## Raw data
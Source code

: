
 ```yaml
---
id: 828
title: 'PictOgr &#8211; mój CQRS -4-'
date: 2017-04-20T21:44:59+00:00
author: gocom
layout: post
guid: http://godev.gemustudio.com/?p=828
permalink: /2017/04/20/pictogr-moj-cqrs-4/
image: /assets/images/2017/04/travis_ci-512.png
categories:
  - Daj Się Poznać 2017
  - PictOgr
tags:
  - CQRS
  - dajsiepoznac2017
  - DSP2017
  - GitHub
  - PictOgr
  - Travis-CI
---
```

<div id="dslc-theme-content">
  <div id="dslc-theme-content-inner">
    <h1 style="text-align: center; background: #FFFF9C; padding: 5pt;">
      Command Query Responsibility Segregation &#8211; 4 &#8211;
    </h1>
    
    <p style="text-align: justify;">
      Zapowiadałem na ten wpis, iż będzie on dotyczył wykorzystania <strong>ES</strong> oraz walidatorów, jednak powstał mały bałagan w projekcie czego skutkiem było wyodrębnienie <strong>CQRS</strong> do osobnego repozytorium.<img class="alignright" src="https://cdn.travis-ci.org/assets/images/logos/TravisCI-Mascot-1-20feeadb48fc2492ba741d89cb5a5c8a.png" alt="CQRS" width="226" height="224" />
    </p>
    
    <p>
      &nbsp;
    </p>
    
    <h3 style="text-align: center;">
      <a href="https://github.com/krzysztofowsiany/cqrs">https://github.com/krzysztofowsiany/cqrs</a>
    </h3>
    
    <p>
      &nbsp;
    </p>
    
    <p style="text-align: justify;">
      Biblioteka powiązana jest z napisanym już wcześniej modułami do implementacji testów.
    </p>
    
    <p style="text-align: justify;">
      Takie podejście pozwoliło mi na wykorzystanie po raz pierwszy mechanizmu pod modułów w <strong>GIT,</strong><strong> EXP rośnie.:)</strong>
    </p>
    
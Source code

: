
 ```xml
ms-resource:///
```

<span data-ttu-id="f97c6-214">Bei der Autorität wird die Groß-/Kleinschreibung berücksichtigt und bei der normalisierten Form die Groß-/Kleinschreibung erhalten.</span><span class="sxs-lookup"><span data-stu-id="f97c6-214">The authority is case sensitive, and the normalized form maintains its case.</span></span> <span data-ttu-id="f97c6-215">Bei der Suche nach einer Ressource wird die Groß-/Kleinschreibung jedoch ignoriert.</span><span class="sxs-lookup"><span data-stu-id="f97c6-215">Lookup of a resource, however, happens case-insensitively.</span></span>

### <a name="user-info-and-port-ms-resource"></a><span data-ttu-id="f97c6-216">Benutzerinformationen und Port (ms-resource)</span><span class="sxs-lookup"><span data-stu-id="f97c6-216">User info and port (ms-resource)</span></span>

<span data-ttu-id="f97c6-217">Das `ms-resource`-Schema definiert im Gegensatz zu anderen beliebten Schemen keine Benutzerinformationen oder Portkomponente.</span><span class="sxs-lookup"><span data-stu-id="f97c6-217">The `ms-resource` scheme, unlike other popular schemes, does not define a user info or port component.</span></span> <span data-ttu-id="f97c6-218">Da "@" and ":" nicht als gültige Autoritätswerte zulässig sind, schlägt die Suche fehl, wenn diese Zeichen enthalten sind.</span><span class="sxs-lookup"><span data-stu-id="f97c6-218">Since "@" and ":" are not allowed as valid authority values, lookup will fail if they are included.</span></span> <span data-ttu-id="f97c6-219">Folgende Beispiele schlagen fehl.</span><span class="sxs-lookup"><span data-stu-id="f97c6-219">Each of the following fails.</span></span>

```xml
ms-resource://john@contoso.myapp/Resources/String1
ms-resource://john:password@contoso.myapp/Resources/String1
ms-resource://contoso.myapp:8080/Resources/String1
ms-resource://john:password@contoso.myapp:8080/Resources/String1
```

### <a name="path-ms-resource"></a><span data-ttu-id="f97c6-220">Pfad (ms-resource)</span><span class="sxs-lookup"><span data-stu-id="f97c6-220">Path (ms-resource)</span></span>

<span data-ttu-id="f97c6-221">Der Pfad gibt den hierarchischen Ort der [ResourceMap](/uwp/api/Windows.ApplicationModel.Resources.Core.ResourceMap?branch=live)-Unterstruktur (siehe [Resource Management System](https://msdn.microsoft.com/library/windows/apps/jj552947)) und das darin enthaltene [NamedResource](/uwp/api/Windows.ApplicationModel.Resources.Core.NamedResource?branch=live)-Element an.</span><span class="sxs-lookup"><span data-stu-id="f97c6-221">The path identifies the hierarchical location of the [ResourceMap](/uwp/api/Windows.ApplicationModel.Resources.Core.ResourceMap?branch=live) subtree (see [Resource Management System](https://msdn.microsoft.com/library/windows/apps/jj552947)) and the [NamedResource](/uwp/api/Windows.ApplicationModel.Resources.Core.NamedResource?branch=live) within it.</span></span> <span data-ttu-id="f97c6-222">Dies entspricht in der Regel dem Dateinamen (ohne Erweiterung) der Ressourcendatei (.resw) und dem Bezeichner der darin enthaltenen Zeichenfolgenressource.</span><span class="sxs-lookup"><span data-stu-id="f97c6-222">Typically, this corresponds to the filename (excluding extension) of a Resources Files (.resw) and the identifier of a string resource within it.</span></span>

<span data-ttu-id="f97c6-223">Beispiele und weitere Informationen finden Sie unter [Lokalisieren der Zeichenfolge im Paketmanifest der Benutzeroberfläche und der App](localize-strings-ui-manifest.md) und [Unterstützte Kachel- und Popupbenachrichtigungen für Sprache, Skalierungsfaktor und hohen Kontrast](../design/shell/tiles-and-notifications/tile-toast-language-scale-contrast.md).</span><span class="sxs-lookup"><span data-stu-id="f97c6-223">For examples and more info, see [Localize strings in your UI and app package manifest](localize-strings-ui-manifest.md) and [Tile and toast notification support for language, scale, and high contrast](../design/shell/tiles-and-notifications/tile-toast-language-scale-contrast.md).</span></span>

## Exercise aim
The answer should repeat every line of the listing exactly.

## Expected output
Source code

:
 ```yaml
---
id: 828
title: 'PictOgr &#8211; mój CQRS -4-'
date: 2017-04-20T21:44:59+00:00
author: gocom
layout: post
guid: http://godev.gemustudio.com/?p=828
permalink: /2017/04/20/pictogr-moj-cqrs-4/
image: /assets/images/2017/04/travis_ci-512.png
categories:
  - Daj Się Poznać 2017
  - PictOgr
tags:
  - CQRS
  - dajsiepoznac2017
  - DSP2017
  - GitHub
  - PictOgr
  - Travis-CI
---
```

<div id="dslc-theme-content">
  <div id="dslc-theme-content-inner">
    <h1 style="text-align: center; background: #FFFF9C; padding: 5pt;">
      Command Query Responsibility Segregation &#8211; 4 &#8211;
    </h1>
    
    <p style="text-align: justify;">
      Zapowiadałem na ten wpis, iż będzie on dotyczył wykorzystania <strong>ES</strong> oraz walidatorów, jednak powstał mały bałagan w projekcie czego skutkiem było wyodrębnienie <strong>CQRS</strong> do osobnego repozytorium.<img class="alignright" src="https://cdn.travis-ci.org/assets/images/logos/TravisCI-Mascot-1-20feeadb48fc2492ba741d89cb5a5c8a.png" alt="CQRS" width="226" height="224" />
    </p>
    
    <p>
      &nbsp;
    </p>
    
    <h3 style="text-align: center;">
      <a href="https://github.com/krzysztofowsiany/cqrs">https://github.com/krzysztofowsiany/cqrs</a>
    </h3>
    
    <p>
      &nbsp;
    </p>
    
    <p style="text-align: justify;">
      Biblioteka powiązana jest z napisanym już wcześniej modułami do implementacji testów.
    </p>
    
    <p style="text-align: justify;">
      Takie podejście pozwoliło mi na wykorzystanie po raz pierwszy mechanizmu pod modułów w <strong>GIT,</strong><strong> EXP rośnie.:)</strong>
    </p>
    
Source code

:
 ```xml
ms-resource:///
```

<span data-ttu-id="f97c6-214">Bei der Autorität wird die Groß-/Kleinschreibung berücksichtigt und bei der normalisierten Form die Groß-/Kleinschreibung erhalten.</span><span class="sxs-lookup"><span data-stu-id="f97c6-214">The authority is case sensitive, and the normalized form maintains its case.</span></span> <span data-ttu-id="f97c6-215">Bei der Suche nach einer Ressource wird die Groß-/Kleinschreibung jedoch ignoriert.</span><span class="sxs-lookup"><span data-stu-id="f97c6-215">Lookup of a resource, however, happens case-insensitively.</span></span>

### <a name="user-info-and-port-ms-resource"></a><span data-ttu-id="f97c6-216">Benutzerinformationen und Port (ms-resource)</span><span class="sxs-lookup"><span data-stu-id="f97c6-216">User info and port (ms-resource)</span></span>

<span data-ttu-id="f97c6-217">Das `ms-resource`-Schema definiert im Gegensatz zu anderen beliebten Schemen keine Benutzerinformationen oder Portkomponente.</span><span class="sxs-lookup"><span data-stu-id="f97c6-217">The `ms-resource` scheme, unlike other popular schemes, does not define a user info or port component.</span></span> <span data-ttu-id="f97c6-218">Da "@" and ":" nicht als gültige Autoritätswerte zulässig sind, schlägt die Suche fehl, wenn diese Zeichen enthalten sind.</span><span class="sxs-lookup"><span data-stu-id="f97c6-218">Since "@" and ":" are not allowed as valid authority values, lookup will fail if they are included.</span></span> <span data-ttu-id="f97c6-219">Folgende Beispiele schlagen fehl.</span><span class="sxs-lookup"><span data-stu-id="f97c6-219">Each of the following fails.</span></span>

```xml
ms-resource://john@contoso.myapp/Resources/String1
ms-resource://john:password@contoso.myapp/Resources/String1
ms-resource://contoso.myapp:8080/Resources/String1
ms-resource://john:password@contoso.myapp:8080/Resources/String1
```

### <a name="path-ms-resource"></a><span data-ttu-id="f97c6-220">Pfad (ms-resource)</span><span class="sxs-lookup"><span data-stu-id="f97c6-220">Path (ms-resource)</span></span>

<span data-ttu-id="f97c6-221">Der Pfad gibt den hierarchischen Ort der [ResourceMap](/uwp/api/Windows.ApplicationModel.Resources.Core.ResourceMap?branch=live)-Unterstruktur (siehe [Resource Management System](https://msdn.microsoft.com/library/windows/apps/jj552947)) und das darin enthaltene [NamedResource](/uwp/api/Windows.ApplicationModel.Resources.Core.NamedResource?branch=live)-Element an.</span><span class="sxs-lookup"><span data-stu-id="f97c6-221">The path identifies the hierarchical location of the [ResourceMap](/uwp/api/Windows.ApplicationModel.Resources.Core.ResourceMap?branch=live) subtree (see [Resource Management System](https://msdn.microsoft.com/library/windows/apps/jj552947)) and the [NamedResource](/uwp/api/Windows.ApplicationModel.Resources.Core.NamedResource?branch=live) within it.</span></span> <span data-ttu-id="f97c6-222">Dies entspricht in der Regel dem Dateinamen (ohne Erweiterung) der Ressourcendatei (.resw) und dem Bezeichner der darin enthaltenen Zeichenfolgenressource.</span><span class="sxs-lookup"><span data-stu-id="f97c6-222">Typically, this corresponds to the filename (excluding extension) of a Resources Files (.resw) and the identifier of a string resource within it.</span></span>

<span data-ttu-id="f97c6-223">Beispiele und weitere Informationen finden Sie unter [Lokalisieren der Zeichenfolge im Paketmanifest der Benutzeroberfläche und der App](localize-strings-ui-manifest.md) und [Unterstützte Kachel- und Popupbenachrichtigungen für Sprache, Skalierungsfaktor und hohen Kontrast](../design/shell/tiles-and-notifications/tile-toast-language-scale-contrast.md).</span><span class="sxs-lookup"><span data-stu-id="f97c6-223">For examples and more info, see [Localize strings in your UI and app package manifest](localize-strings-ui-manifest.md) and [Tile and toast notification support for language, scale, and high contrast](../design/shell/tiles-and-notifications/tile-toast-language-scale-contrast.md).</span></span>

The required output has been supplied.